Cardinal Raymond L. Burke lectures at the Dominican House of Studies. Credit: Dominican Province of Saint Joseph
“In the time since the Second Vatican Ecumenical Council, but certainly not because of the teaching of the council, there has been exaggerated attention on the human aspect of the sacred liturgy,” said the high ranking Vatican official in his May 11 address.
Cardinal Burke acknowledged upfront that the topic could seem redundant because the liturgy is, by its very essence, God-given and God-directed.
“Is not the Church by its very nature divine? That is, called into being and sustained in being by God, and therefore centered in God. Are not the Church herself and her worship by definition directed toward God?” he asked.
But, the American cardinal said, in the last 50 years undue attention has been given to the “human aspect of the sacred liturgy, which has overlooked the essence of the sacred liturgy as the encounter of God with us by means of sacramental signs. That is, as the direct action of the glorious Christ in the Church, to give to us the grace of the Holy Spirit.”
The over-emphasis on the human dimension, said Cardinal Burke, has raised the need to discuss this important topic.
Cardinal Burke drew on Old and New Testament scripture passages to demonstrate that God is the first and last object of worship in liturgy.
“He founded the covenant of faithful and enduring love between himself and his people on the Decalogue – the Ten Commandments.”
The Vatican-based cardinal said that the first three of the Ten Commandments establish the jus divinum – or “the divine right of God to be worshiped by us, in the manner in which he wishes to be worshiped.”
Cardinal Burke continued, saying that the first three commandments establish God as the only rightful recipient of worship. Following these first three commandments are the regulations about making sacrifices at the altar. About these regulations, Cardinal Burke reiterated that they were not man-made, but rather “the gift of God to man, in which God makes it possible for man to offer the sacrifice of communion with him.”

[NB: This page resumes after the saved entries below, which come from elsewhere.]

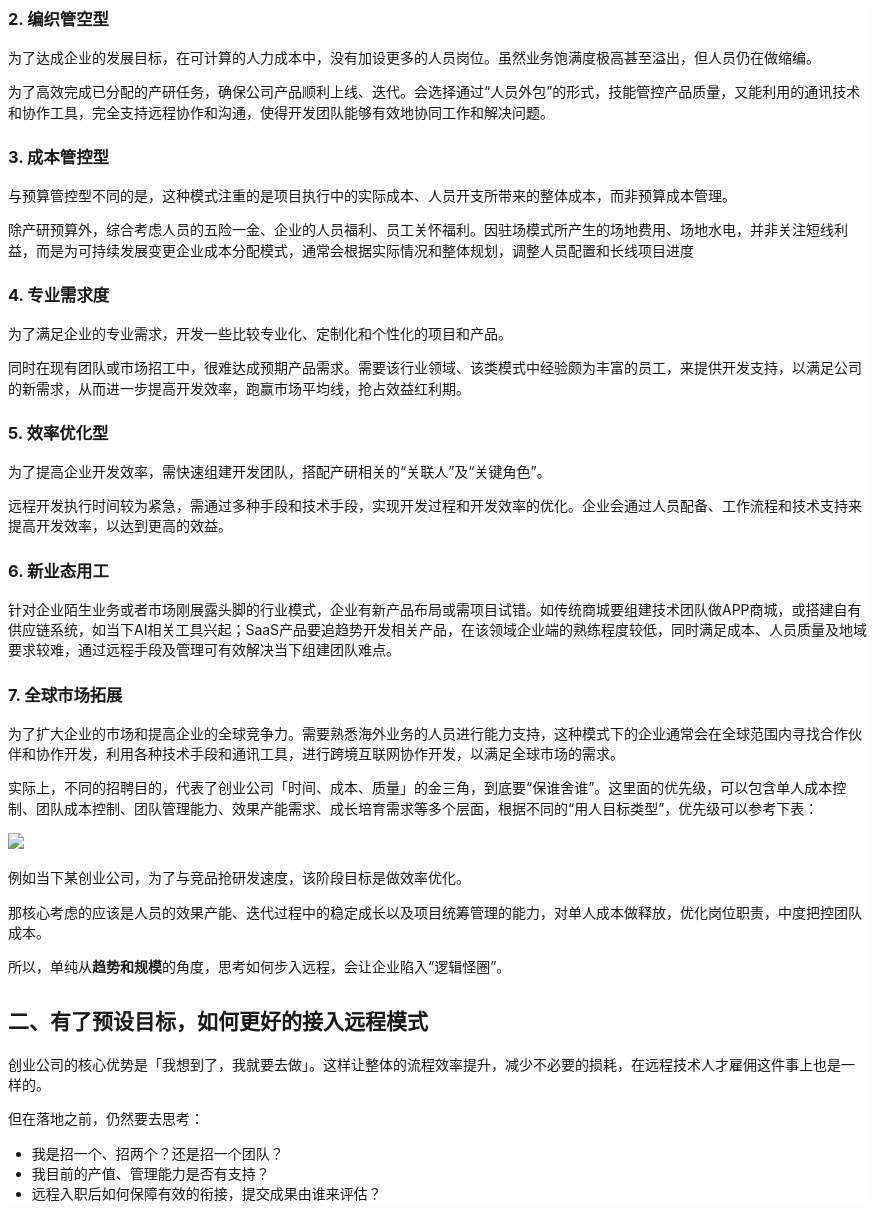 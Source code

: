 ### 2\. 编织管空型

为了达成企业的发展目标，在可计算的人力成本中，没有加设更多的人员岗位。虽然业务饱满度极高甚至溢出，但人员仍在做缩编。

为了高效完成已分配的产研任务，确保公司产品顺利上线、迭代。会选择通过“人员外包”的形式，技能管控产品质量，又能利用的通讯技术和协作工具，完全支持远程协作和沟通，使得开发团队能够有效地协同工作和解决问题。

### 3\. 成本管控型

与预算管控型不同的是，这种模式注重的是项目执行中的实际成本、人员开支所带来的整体成本，而非预算成本管理。

除产研预算外，综合考虑人员的五险一金、企业的人员福利、员工关怀福利。因驻场模式所产生的场地费用、场地水电，并非关注短线利益，而是为可持续发展变更企业成本分配模式，通常会根据实际情况和整体规划，调整人员配置和长线项目进度

### 4\. 专业需求度

为了满足企业的专业需求，开发一些比较专业化、定制化和个性化的项目和产品。

同时在现有团队或市场招工中，很难达成预期产品需求。需要该行业领域、该类模式中经验颇为丰富的员工，来提供开发支持，以满足公司的新需求，从而进一步提高开发效率，跑赢市场平均线，抢占效益红利期。

### 5\. 效率优化型

为了提高企业开发效率，需快速组建开发团队，搭配产研相关的“关联人”及“关键角色”。

远程开发执行时间较为紧急，需通过多种手段和技术手段，实现开发过程和开发效率的优化。企业会通过人员配备、工作流程和技术支持来提高开发效率，以达到更高的效益。

### 6\. 新业态用工

针对企业陌生业务或者市场刚展露头脚的行业模式，企业有新产品布局或需项目试错。如传统商城要组建技术团队做APP商城，或搭建自有供应链系统，如当下AI相关工具兴起；SaaS产品要追趋势开发相关产品，在该领域企业端的熟练程度较低，同时满足成本、人员质量及地域要求较难，通过远程手段及管理可有效解决当下组建团队难点。

### 7\. 全球市场拓展

为了扩大企业的市场和提高企业的全球竞争力。需要熟悉海外业务的人员进行能力支持，这种模式下的企业通常会在全球范围内寻找合作伙伴和协作开发，利用各种技术手段和通讯工具，进行跨境互联网协作开发，以满足全球市场的需求。

实际上，不同的招聘目的，代表了创业公司「时间、成本、质量」的金三角，到底要“保谁舍谁”。这里面的优先级，可以包含单人成本控制、团队成本控制、团队管理能力、效果产能需求、成长培育需求等多个层面，根据不同的“用人目标类型”，优先级可以参考下表：

![](https://image.woshipm.com/wp-files/2023/06/GxbXibHOANgMOTLR1Rml.png)

例如当下某创业公司，为了与竞品抢研发速度，该阶段目标是做效率优化。

那核心考虑的应该是人员的效果产能、迭代过程中的稳定成长以及项目统筹管理的能力，对单人成本做释放，优化岗位职责，中度把控团队成本。

所以，单纯从**趋势和规模**的角度，思考如何步入远程，会让企业陷入“逻辑怪圈”。

## 二、有了预设目标，如何更好的接入远程模式

创业公司的核心优势是「我想到了，我就要去做」。这样让整体的流程效率提升，减少不必要的损耗，在远程技术人才雇佣这件事上也是一样的。

但在落地之前，仍然要去思考：

*   我是招一个、招两个？还是招一个团队？
*   我目前的产值、管理能力是否有支持？
*   远程入职后如何保障有效的衔接，提交成果由谁来评估？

He went on to draw several parallels between Old Testament worship and the New Testament, where God's unique right to be worshiped finds its ultimate fulfillment.
“In the Sermon on the Mount, in which our Lord Jesus communicates the law of the New Covenant – the fulfillment of the covenant on Mt. Sinai – the first beatitude is poverty of spirit, which recognizes the Lord as the source of our being itself and of every good.”
In Jesus' affirmation that he came to fulfill the Old Testament law, rather than abolish it, Cardinal Burke said, “The words of the Lord confirm the fundamental service of the law, which is to honor and to safe-guard the jus divinum, the divine right, and thereby to honor and safeguard the order written by God in his creation.”
The cardinal argued that the Old Testament sacrificial code commanded by God is fulfilled in Christ's commandment at the Last Supper - “Do this in remembrance of me.” This command, he said, brings the rightful worship of God full circle in the Eucharist we celebrate today.
He also asserted that it is clear from Jesus' teaching that “faith in him as messiah, as God the son … is expressed first of all, and most perfectly, in the worship owed to God.”
Cardinal Burke summarized his talk by saying: “All of the norms of the Law are directed to the just relationship between God and his people upon which depends the salvation of the world. And thus they must be respected as the commandment of God and not the invention of man.”